(Data records)
=== Begin Enclosure ===

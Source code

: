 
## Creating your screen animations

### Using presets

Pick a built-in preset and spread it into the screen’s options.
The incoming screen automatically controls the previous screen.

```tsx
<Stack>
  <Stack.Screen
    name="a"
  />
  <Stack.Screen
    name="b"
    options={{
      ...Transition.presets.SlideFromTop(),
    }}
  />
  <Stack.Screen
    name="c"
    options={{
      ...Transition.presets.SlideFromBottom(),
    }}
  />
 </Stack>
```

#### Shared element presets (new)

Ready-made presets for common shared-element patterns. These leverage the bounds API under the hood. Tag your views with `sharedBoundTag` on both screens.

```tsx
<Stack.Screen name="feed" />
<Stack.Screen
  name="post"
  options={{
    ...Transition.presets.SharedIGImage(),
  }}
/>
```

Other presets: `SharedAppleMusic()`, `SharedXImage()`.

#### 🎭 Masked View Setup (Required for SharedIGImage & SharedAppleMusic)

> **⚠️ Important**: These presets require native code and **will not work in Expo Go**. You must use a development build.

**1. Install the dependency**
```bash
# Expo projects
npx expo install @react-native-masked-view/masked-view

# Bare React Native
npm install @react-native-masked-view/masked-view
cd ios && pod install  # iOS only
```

=== End Enclosure ===

■ DIRECTIONS FOR THIS TASK
The answer must be every line of the data that contains the word "element".

■ OUTPUT OF THE EXERCISE
#### Shared element presets (new)
Ready-made presets for common shared-element patterns. These leverage the bounds API under the hood. Tag your views with `sharedBoundTag` on both screens.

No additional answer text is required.